## [EXERCISE AIM]
From the entries, return every line where the string "наибольшим" shows up.

## [DATA FOR THIS TASK]
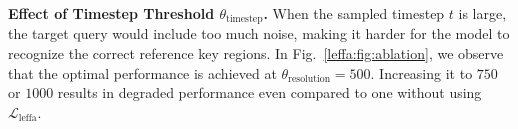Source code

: 

\noindent \textbf{Effect of Timestep Threshold $\theta_{\text{timestep}}$.}
When the sampled timestep $t$ is large, the target query would include too much noise, making it harder for the model to recognize the correct reference key regions.
In Fig.~\ref{leffa:fig:ablation}, we observe that the optimal performance is achieved at $\theta_{\text{resolution}} = 500$.
Increasing it to $750$ or $1000$ results in degraded performance even compared to one without using $\mathcal{L}_{\text{leffa}}$. 


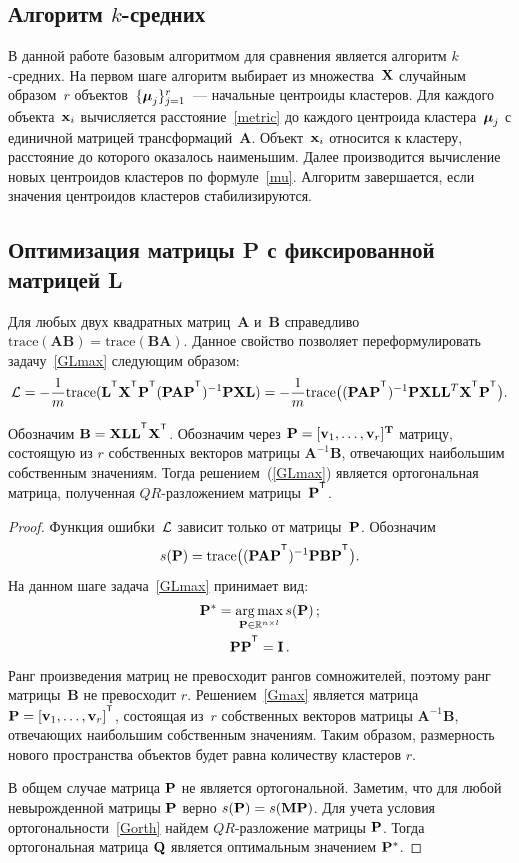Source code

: \subsection*{Алгоритм $k$-средних}
В данной работе базовым алгоритмом для сравнения является алгоритм $k$-средних.
На первом шаге алгоритм выбирает из множества~$\mathbf{X}$ случайным образом~$r$ объектов~$\{\boldsymbol{\mu}_j\}_{j=1}^r$~--- начальные центроиды кластеров.
Для каждого объекта~$\mathbf{x}_i$ вычисляется расстояние~\eqref{metric} до каждого центроида кластера~$\boldsymbol{\mu}_j$ с единичной матрицей трансформаций~$\mathbf{A}$.
Объект~$\mathbf{x}_i$ относится к кластеру, расстояние до которого оказалось наименьшим.
Далее производится вычисление новых центроидов кластеров по формуле~\eqref{mu}.
Алгоритм завершается, если значения центроидов кластеров стабилизируются.

\subsection*{Оптимизация матрицы P с фиксированной матрицей L}
Для любых двух квадратных матриц~$\mathbf{A}$ и~$\mathbf{B}$ справедливо $\text{trace}(\mathbf{AB}) = \text{trace}(\mathbf{BA})$.
Данное свойство позволяет переформулировать задачу~\eqref{GLmax} следующим образом:
\[
\cL = -\frac{1}{m} \text{trace} (\mathbf{L}^{\T} \bX^{\T} \bP^{\T} (\bP \mathbf{A} \bP^{\T})^{-1} \bP \bX \mathbf{L}) = -\frac{1}{m} \text{trace} \bigl((\bP \mathbf{A} \bP^{\T})^{-1} \bP \bX \mathbf{LL}^{T} \bX^{\T} \bP^{\T}\bigr).
\]
\begin{theorem}
	Обозначим $\mathbf{B} = \bX \mathbf{LL}^{\T} \bX^{\T}$.
	Обозначим через $\mathbf{P} = [\mathbf{v}_1, \ldots, \mathbf{v}_r]^{\mathbf{T}}$ матрицу, состоящую из $r$ собственных векторов матрицы $\mathbf{A}^{-1}\mathbf{B}$, отвечающих наибольшим собственным значениям.
	Тогда решением~(\ref{GLmax}) является ортогональная матрица, полученная $QR$-разложением матрицы~$\bP^{\T}$.
\end{theorem}
\begin{proof}
Функция ошибки~$\mathcal{L}$ зависит только от матрицы~$\mathbf{P}$. Обозначим
\[
s(\bP) = \text{trace} \bigl((\bP \mathbf{A} \bP^{\T})^{-1} \bP \mathbf{B} \bP^{\T}\bigr).
\]
На данном шаге задача~\eqref{GLmax} принимает вид:
\begin{gather}
\label{Gmax}
\bP^* = \argmax_{\bP \in \bbR^{n \times l}} s(\bP)\,; \\
\label{Gorth}
\bP \bP^{\T} = \mathbf{I}\,.
\end{gather}
Ранг произведения матриц не превосходит рангов сомножителей, поэтому ранг матрицы~$\mathbf{B}$ не превосходит $r$.
Решением~\eqref{Gmax} является матрица $\bP = [\mathbf{v}_1, \ldots, \mathbf{v}_r]^{\T}$, состоящая
из~$r$ собственных векторов матрицы $\mathbf{A}^{-1}\mathbf{B}$, отвечающих наибольшим собственным значениям.
Таким образом, размерность нового пространства объектов будет равна количеству кластеров $r$.

В общем случае матрица $\mathbf{P}$ не является ортогональной.
Заметим, что для любой невырожденной матрицы $\mathbf{P}$ верно $s(\mathbf{P}) = s(\mathbf{M} \mathbf{P})$.
Для учета условия ортогональности~\eqref{Gorth} найдем $QR$-разложение матрицы $\mathbf{P}$.
Тогда ортогональная матрица $\mathbf{Q}$ является оптимальным значением $\mathbf{P}^*$.
\end{proof}

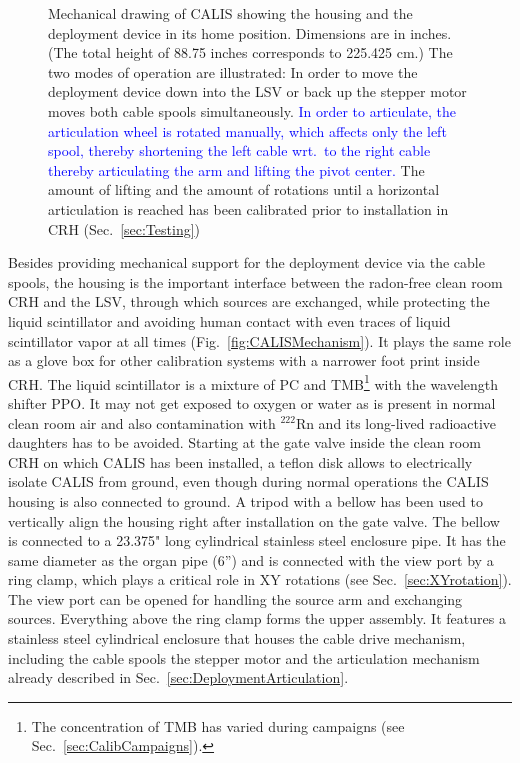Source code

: \begin{figure}[htbp]
 \caption{Mechanical drawing of CALIS showing the housing and the deployment device in its home position. Dimensions are in inches. (The total height of 88.75 inches corresponds to 225.425 cm.) The two modes of operation are illustrated: In order to move the deployment device down into the LSV or back up the stepper motor moves both cable spools simultaneously. \textcolor{blue}{In order to articulate, the articulation wheel is rotated manually, which affects only the left spool, thereby shortening the left cable wrt.~to the right cable thereby articulating the arm and lifting the pivot center.} The amount of lifting and the amount of rotations until a horizontal articulation is reached has been calibrated prior to installation in CRH (Sec.~\ref{sec:Testing})\label{fig:CALISDimensions}\label{fig:CALISMechanism}\label{fig:gearDrawing}
}
\end{figure}

Besides providing mechanical support for the deployment device via the cable spools, the housing is the important interface between the radon-free clean room CRH and the LSV, through which sources are exchanged, while protecting the liquid scintillator and avoiding human contact with even traces of liquid scintillator vapor at all times (Fig.~\ref{fig:CALISMechanism}). It plays the same role as a glove box for other calibration systems with a narrower foot print inside CRH. The liquid scintillator is a mixture of PC and TMB\footnote{The concentration of TMB has varied during campaigns (see Sec.~\ref{sec:CalibCampaigns}).} with the wavelength shifter PPO\cite{vetoPaper}. It may not get exposed to oxygen or water as is present in normal clean room air and also contamination with $^{222}$Rn and its long-lived radioactive daughters has to be avoided. 
Starting at the gate valve inside the clean room CRH on which CALIS has been installed, a teflon disk allows to electrically isolate CALIS from ground, even though during normal operations the CALIS housing is also connected to ground. A tripod with a bellow has been used to vertically align the housing right after installation on the gate valve. The bellow is connected to a 23.375" long cylindrical stainless steel enclosure pipe. It has the same diameter as the organ pipe (6'') and is connected with the view port by a ring clamp, which plays a critical role in XY rotations (see Sec.~\ref{sec:XYrotation}). The view port can be opened for handling the source arm and exchanging sources. Everything above the ring clamp forms the upper assembly. It features a stainless steel cylindrical enclosure that houses the cable drive mechanism, including the cable spools the stepper motor and the articulation mechanism already described in Sec.~\ref{sec:DeploymentArticulation}. 

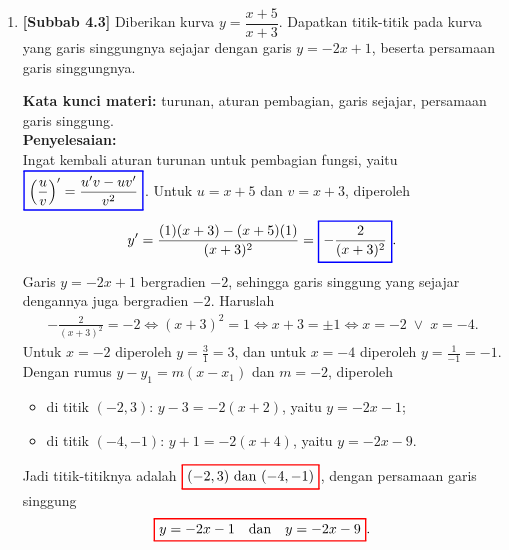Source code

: \documentclass[10pt,openany,a4paper]{article}
\theoremstyle{definition}
\theoremstyle{definition}
\theoremstyle{plain}
\newenvironment{jawab}[2][tes]{%
\par\noindent\textbf{Kata kunci materi:} #1.\\
\textbf{Penyelesaian:} #2%
}{}
\begin{document}
\begin{enumerate}
    \item \textbf{[Subbab 4.3]} Diberikan kurva $y=\dfrac{x+5}{x+3}$. Dapatkan titik-titik pada kurva yang garis singgungnya sejajar dengan garis $y=-2x+1$, beserta persamaan garis singgungnya.
    \begin{jawab}[turunan, aturan pembagian, garis sejajar, persamaan garis singgung]{~\\
        Ingat kembali aturan turunan untuk pembagian fungsi, yaitu $\colorlet{oldcolor}{.}
        \color{blue}
        \setlength{\fboxrule}{1pt} \boxed{\color{oldcolor}\left(\frac{u}{v}\right)' = \frac{u'v - uv'}{v^2}}\color{oldcolor}$. Untuk $u=x+5$ dan $v=x+3$, diperoleh
        \begin{align*}
            y' = \frac{(1)(x+3)-(x+5)(1)}{(x+3)^2} = \colorlet{oldcolor}{.}
        \color{blue}
        \setlength{\fboxrule}{1pt} \boxed{\color{oldcolor}-\frac{2}{(x+3)^2}}\color{oldcolor}.
        \end{align*}
        Garis $y=-2x+1$ bergradien $-2$, sehingga garis singgung yang sejajar dengannya juga bergradien $-2$. Haruslah
        \begin{align*}
            -\frac{2}{(x+3)^2} = -2 \iff (x+3)^2=1 \iff x+3=\pm 1 \iff x=-2 \;\vee\; x=-4.
        \end{align*}
        Untuk $x=-2$ diperoleh $y=\frac{3}{1}=3$, dan untuk $x=-4$ diperoleh $y=\frac{1}{-1}=-1$. Dengan rumus $y - y_1 = m(x - x_1)$ dan $m=-2$, diperoleh
        \begin{itemize}
            \item di titik $(-2,3)$: $y-3=-2(x+2)$, yaitu $y=-2x-1$;
            \item di titik $(-4,-1)$: $y+1=-2(x+4)$, yaitu $y=-2x-9$.
        \end{itemize}
        Jadi titik-titiknya adalah $\colorlet{oldcolor}{.}
        \color{red}
        \setlength{\fboxrule}{1pt} \boxed{\color{oldcolor}(-2,3) \text{ dan } (-4,-1)}\color{oldcolor}$, dengan persamaan garis singgung
        \[\colorlet{oldcolor}{.}
        \color{red}
        \setlength{\fboxrule}{1pt} \boxed{\color{oldcolor}y=-2x-1 \quad\text{dan}\quad y=-2x-9}\color{oldcolor}.\]
    }
    \end{jawab}

\end{enumerate}

\newpage
\end{document}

## [RESULT OF THE TASK]
	Обозначим через $\mathbf{P} = [\mathbf{v}_1, \ldots, \mathbf{v}_r]^{\mathbf{T}}$ матрицу, состоящую из $r$ собственных векторов матрицы $\mathbf{A}^{-1}\mathbf{B}$, отвечающих наибольшим собственным значениям.
из~$r$ собственных векторов матрицы $\mathbf{A}^{-1}\mathbf{B}$, отвечающих наибольшим собственным значениям.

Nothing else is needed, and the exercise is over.